■ GIVEN DATA

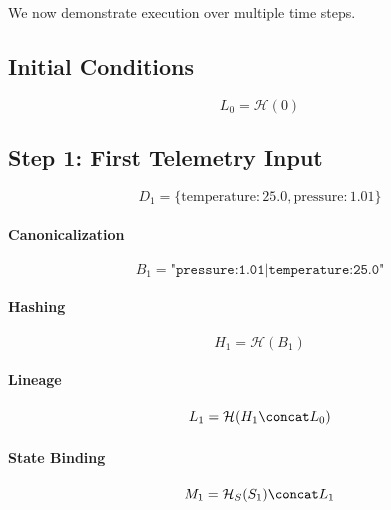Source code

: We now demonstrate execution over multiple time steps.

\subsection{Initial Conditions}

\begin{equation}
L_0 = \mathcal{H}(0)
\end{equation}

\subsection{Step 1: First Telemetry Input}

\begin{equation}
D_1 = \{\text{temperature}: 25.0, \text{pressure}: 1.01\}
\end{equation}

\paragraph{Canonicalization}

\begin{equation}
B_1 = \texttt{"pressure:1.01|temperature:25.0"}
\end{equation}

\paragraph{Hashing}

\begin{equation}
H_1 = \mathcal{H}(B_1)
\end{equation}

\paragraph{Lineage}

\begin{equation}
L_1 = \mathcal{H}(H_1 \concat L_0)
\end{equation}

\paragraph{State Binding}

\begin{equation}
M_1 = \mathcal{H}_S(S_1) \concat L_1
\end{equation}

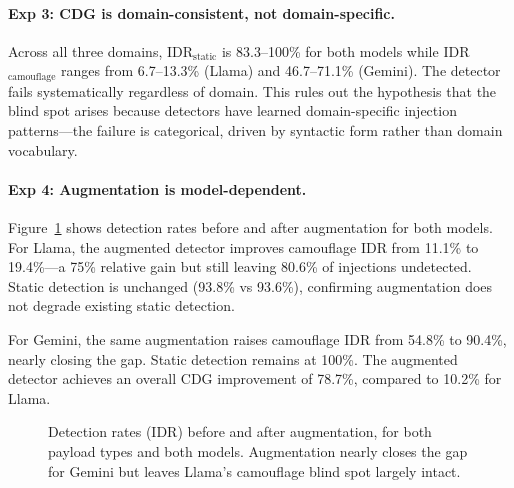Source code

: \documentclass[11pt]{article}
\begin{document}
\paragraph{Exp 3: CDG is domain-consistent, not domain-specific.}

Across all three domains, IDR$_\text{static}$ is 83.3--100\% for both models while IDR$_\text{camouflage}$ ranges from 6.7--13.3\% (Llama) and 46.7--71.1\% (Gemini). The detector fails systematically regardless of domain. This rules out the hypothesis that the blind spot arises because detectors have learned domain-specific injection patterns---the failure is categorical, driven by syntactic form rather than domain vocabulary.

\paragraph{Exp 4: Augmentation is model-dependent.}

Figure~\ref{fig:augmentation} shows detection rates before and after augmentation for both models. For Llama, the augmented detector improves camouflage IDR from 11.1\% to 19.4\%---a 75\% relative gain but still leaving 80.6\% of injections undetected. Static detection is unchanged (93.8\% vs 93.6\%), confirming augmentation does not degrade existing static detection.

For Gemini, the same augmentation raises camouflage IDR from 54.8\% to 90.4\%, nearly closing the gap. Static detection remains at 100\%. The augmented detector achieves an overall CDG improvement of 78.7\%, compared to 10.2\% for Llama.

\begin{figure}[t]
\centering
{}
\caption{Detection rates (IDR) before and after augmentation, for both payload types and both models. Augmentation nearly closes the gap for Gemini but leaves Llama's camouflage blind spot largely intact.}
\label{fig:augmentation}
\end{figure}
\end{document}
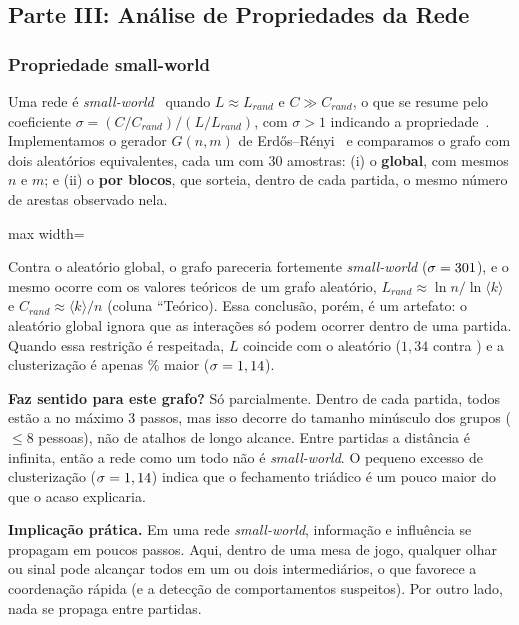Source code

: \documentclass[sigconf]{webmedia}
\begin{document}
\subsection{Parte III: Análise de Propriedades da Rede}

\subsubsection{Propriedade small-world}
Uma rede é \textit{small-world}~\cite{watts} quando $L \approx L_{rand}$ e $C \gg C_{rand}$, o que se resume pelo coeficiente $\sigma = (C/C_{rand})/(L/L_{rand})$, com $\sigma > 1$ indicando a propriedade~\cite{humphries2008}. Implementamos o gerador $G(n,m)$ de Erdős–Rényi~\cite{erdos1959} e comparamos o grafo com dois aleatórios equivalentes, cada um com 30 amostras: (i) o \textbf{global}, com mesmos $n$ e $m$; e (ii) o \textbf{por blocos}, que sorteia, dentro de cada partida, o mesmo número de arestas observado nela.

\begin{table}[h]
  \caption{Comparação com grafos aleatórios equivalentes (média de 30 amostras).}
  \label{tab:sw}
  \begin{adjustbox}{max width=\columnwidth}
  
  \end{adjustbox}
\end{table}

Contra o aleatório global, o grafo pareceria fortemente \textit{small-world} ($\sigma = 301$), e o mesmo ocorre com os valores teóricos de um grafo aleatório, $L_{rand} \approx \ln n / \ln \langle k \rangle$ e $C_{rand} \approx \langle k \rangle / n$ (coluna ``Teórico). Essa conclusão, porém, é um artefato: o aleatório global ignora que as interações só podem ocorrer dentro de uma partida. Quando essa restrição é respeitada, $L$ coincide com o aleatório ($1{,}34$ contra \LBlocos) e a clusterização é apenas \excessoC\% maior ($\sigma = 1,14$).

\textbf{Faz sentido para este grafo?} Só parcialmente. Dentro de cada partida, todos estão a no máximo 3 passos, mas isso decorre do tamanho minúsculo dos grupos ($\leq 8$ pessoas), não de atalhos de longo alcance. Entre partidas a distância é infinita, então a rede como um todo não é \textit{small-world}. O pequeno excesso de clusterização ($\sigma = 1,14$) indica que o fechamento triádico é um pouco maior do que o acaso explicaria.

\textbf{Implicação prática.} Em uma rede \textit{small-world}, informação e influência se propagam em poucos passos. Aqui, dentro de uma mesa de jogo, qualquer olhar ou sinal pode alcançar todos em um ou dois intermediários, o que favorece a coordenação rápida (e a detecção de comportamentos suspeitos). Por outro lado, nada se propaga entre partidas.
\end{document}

■ WORK INSTRUCTION
All entries above are to be set down word for word, and the pictures are to be left out.

■ ANSWER FOR THE TASK
Source code

: We now demonstrate execution over multiple time steps.

\subsection{Initial Conditions}

\begin{equation}
L_0 = \mathcal{H}(0)
\end{equation}

\subsection{Step 1: First Telemetry Input}

\begin{equation}
D_1 = \{\text{temperature}: 25.0, \text{pressure}: 1.01\}
\end{equation}

\paragraph{Canonicalization}

\begin{equation}
B_1 = \texttt{"pressure:1.01|temperature:25.0"}
\end{equation}

\paragraph{Hashing}

\begin{equation}
H_1 = \mathcal{H}(B_1)
\end{equation}

\paragraph{Lineage}

\begin{equation}
L_1 = \mathcal{H}(H_1 \concat L_0)
\end{equation}

\paragraph{State Binding}

\begin{equation}
M_1 = \mathcal{H}_S(S_1) \concat L_1
\end{equation}

Source code

: \documentclass[11pt]{article}
\begin{document}
\paragraph{Exp 3: CDG is domain-consistent, not domain-specific.}

Across all three domains, IDR$_\text{static}$ is 83.3--100\% for both models while IDR$_\text{camouflage}$ ranges from 6.7--13.3\% (Llama) and 46.7--71.1\% (Gemini). The detector fails systematically regardless of domain. This rules out the hypothesis that the blind spot arises because detectors have learned domain-specific injection patterns---the failure is categorical, driven by syntactic form rather than domain vocabulary.

\paragraph{Exp 4: Augmentation is model-dependent.}

Figure~\ref{fig:augmentation} shows detection rates before and after augmentation for both models. For Llama, the augmented detector improves camouflage IDR from 11.1\% to 19.4\%---a 75\% relative gain but still leaving 80.6\% of injections undetected. Static detection is unchanged (93.8\% vs 93.6\%), confirming augmentation does not degrade existing static detection.

For Gemini, the same augmentation raises camouflage IDR from 54.8\% to 90.4\%, nearly closing the gap. Static detection remains at 100\%. The augmented detector achieves an overall CDG improvement of 78.7\%, compared to 10.2\% for Llama.

\begin{figure}[t]
\centering
{}
\caption{Detection rates (IDR) before and after augmentation, for both payload types and both models. Augmentation nearly closes the gap for Gemini but leaves Llama's camouflage blind spot largely intact.}
\label{fig:augmentation}
\end{figure}
\end{document}
Source code

: \documentclass[sigconf]{webmedia}
\begin{document}
\subsection{Parte III: Análise de Propriedades da Rede}

\subsubsection{Propriedade small-world}
Uma rede é \textit{small-world}~\cite{watts} quando $L \approx L_{rand}$ e $C \gg C_{rand}$, o que se resume pelo coeficiente $\sigma = (C/C_{rand})/(L/L_{rand})$, com $\sigma > 1$ indicando a propriedade~\cite{humphries2008}. Implementamos o gerador $G(n,m)$ de Erdős–Rényi~\cite{erdos1959} e comparamos o grafo com dois aleatórios equivalentes, cada um com 30 amostras: (i) o \textbf{global}, com mesmos $n$ e $m$; e (ii) o \textbf{por blocos}, que sorteia, dentro de cada partida, o mesmo número de arestas observado nela.

\begin{table}[h]
  \caption{Comparação com grafos aleatórios equivalentes (média de 30 amostras).}
  \label{tab:sw}
  \begin{adjustbox}{max width=\columnwidth}
  
  \end{adjustbox}
\end{table}

Contra o aleatório global, o grafo pareceria fortemente \textit{small-world} ($\sigma = 301$), e o mesmo ocorre com os valores teóricos de um grafo aleatório, $L_{rand} \approx \ln n / \ln \langle k \rangle$ e $C_{rand} \approx \langle k \rangle / n$ (coluna ``Teórico). Essa conclusão, porém, é um artefato: o aleatório global ignora que as interações só podem ocorrer dentro de uma partida. Quando essa restrição é respeitada, $L$ coincide com o aleatório ($1{,}34$ contra \LBlocos) e a clusterização é apenas \excessoC\% maior ($\sigma = 1,14$).

\textbf{Faz sentido para este grafo?} Só parcialmente. Dentro de cada partida, todos estão a no máximo 3 passos, mas isso decorre do tamanho minúsculo dos grupos ($\leq 8$ pessoas), não de atalhos de longo alcance. Entre partidas a distância é infinita, então a rede como um todo não é \textit{small-world}. O pequeno excesso de clusterização ($\sigma = 1,14$) indica que o fechamento triádico é um pouco maior do que o acaso explicaria.

\textbf{Implicação prática.} Em uma rede \textit{small-world}, informação e influência se propagam em poucos passos. Aqui, dentro de uma mesa de jogo, qualquer olhar ou sinal pode alcançar todos em um ou dois intermediários, o que favorece a coordenação rápida (e a detecção de comportamentos suspeitos). Por outro lado, nada se propaga entre partidas.
\end{document}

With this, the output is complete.